Nous avons dit que nous voulions travailler tout de suite au Parlement. Parce que les problèmes n'attendent pas et que le grand patronat, lui, met les bouchées doubles. A ce propos, nous voulons reprendre les propositions que vous a formulées hier Robert Hue, pour que des mesures urgentes soient prises pour suspendre les plans de licenciements dès cet été. Sinon les efforts faits d'un côté pour l'emploi risqueraient d'être ruinés de l'autre, pour se retrouver demain avec plus de chômage encore.
Il y a une contradiction majeure à laquelle le gouvernement et sa majorité sont confrontés, une contradiction incontournable entre la loi des marchés financiers et une politique qui, en France et en Europe, donnerait la priorité à l'emploi et au progrès social.
Au cœur de cette contradiction, il y a la monnaie unique et le pacte de stabilité.
L'emploi, la relance budgétaire par le progrès social, les droits de décision des salariés en matière de licenciements, de formation et de contrôle des aides publiques, voilà l'essentiel sur lequel les Français sont en droit d'exiger un changement et sur lequel nous serons jugés. Il faut bien sûr nous donner les moyens de changement. Cela implique des modifications fiscales qui « imposent plus ceux qui gagnent beaucoup, les grandes fortunes et les profits financiers », pour reprendre une déclaration d'un de vos ministres.
Au plan institutionnel, la situation aussi est originale, elle doit contribuer à renforcer le rôle du Parlement comme les liens entre le gouvernement et les groupes de sa majorité à l’Assemblée nationale.
II faut régulièrement inscrire des propositions de loi à l’ordre du jour et pas seulement sur des questions marginales.
C'est d'autant plus important que les ministres, qu’ils le reconnaissent ou non, n'ont souvent que la marge de manœuvre que leur laisse une technocratie dominante. La politique doit l'emporter, les ministres seront plus libres de faire passer leurs propres idées en approfondissant les projets et les propositions de loi avec les groupes de la majorité de gauche dans sa pluralité.
Si on veut réussir, cela nous engage à plus de responsabilité, et donc aussi de concertation en amont, je pense aux allocations familiales comme à Superphénix.

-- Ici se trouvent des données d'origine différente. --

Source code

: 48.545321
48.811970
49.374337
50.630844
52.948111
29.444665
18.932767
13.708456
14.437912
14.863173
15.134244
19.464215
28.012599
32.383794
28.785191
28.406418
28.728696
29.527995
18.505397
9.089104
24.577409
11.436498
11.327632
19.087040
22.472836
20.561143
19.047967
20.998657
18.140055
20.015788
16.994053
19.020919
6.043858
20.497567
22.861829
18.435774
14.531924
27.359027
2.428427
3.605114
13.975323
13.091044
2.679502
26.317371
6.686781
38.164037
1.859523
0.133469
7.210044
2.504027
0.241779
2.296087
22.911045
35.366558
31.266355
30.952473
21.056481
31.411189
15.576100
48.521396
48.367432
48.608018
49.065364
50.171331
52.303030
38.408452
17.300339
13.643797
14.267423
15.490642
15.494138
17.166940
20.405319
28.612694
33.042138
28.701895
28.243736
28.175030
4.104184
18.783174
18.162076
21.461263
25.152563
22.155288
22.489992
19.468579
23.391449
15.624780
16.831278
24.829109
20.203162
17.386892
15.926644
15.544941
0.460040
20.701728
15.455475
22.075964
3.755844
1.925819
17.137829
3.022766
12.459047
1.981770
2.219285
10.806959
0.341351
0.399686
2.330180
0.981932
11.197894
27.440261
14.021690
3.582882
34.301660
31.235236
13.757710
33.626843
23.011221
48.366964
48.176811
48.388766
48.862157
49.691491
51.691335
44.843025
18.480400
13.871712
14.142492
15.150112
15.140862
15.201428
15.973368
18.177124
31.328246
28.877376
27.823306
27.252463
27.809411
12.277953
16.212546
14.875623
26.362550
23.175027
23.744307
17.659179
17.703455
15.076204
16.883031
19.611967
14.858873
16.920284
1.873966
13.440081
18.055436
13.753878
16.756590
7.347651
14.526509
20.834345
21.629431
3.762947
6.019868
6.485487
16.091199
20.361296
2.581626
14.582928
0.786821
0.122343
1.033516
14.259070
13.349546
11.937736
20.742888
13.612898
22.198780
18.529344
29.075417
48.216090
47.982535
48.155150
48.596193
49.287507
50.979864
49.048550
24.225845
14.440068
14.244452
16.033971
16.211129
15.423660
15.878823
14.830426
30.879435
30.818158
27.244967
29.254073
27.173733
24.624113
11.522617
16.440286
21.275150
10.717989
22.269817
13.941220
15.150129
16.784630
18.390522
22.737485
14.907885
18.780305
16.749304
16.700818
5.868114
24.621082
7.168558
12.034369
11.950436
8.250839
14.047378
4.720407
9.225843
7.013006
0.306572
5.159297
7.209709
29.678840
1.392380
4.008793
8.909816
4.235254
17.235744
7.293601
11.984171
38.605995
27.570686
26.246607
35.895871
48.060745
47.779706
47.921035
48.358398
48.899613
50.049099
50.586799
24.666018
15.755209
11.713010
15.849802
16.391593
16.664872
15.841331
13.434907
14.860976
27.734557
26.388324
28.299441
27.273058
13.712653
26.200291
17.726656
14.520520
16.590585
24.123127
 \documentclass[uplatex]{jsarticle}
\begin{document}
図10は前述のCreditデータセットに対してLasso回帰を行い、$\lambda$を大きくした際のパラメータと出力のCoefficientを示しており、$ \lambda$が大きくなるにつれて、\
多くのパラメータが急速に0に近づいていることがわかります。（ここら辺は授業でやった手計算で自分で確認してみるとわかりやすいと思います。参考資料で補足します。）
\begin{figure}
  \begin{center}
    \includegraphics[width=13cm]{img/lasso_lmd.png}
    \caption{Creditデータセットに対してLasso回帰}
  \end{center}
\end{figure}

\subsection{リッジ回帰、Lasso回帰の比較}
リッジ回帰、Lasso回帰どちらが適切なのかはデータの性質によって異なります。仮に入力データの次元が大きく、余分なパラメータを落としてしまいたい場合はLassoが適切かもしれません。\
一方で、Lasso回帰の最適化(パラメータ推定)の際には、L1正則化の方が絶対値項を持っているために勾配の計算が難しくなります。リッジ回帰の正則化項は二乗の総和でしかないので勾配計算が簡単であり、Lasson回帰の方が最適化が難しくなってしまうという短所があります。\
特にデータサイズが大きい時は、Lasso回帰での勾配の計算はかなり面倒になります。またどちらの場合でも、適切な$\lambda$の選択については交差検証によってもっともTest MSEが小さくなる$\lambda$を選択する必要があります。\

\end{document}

Notre ambition, c’est de réussir, mais on ne réussira pas sans affronter les obstacles et sans mettre les moyens à la hauteur de nos ambitions. Il est également évident que l’intervention citoyenne sera déterminante pour que les choix les meilleurs soient faits dans l’intérêt de la France et de notre peuple. Nous voulons y contribuer.
Voilà succinctement, Monsieur le Premier ministre, l’état d’esprit constructif et unitaire des parlementaires communistes au moment où je vous donne la parole.
RTL - Mercredi 9 juillet 1997
J.-P. Defrain : Est-ce que les députés communistes admettent, ce matin, ce que leur a répété à plusieurs reprises L. Jospin, que le gouvernement ne pouvait pas tout faire, tout de suite ?
A. Lajoinie : Nous n'avons jamais demandé « tout et tout de suite ». Mais nous considérons que le peuple français a voté et qu'il a dit nettement qu'il voulait changer de politique. S'il avait voulu conserver la même politique, il aurait gardé la droite. Or il a voté pour une gauche plurielle : il faut changer, mais il faut tenir compte de cette volonté populaire et changer.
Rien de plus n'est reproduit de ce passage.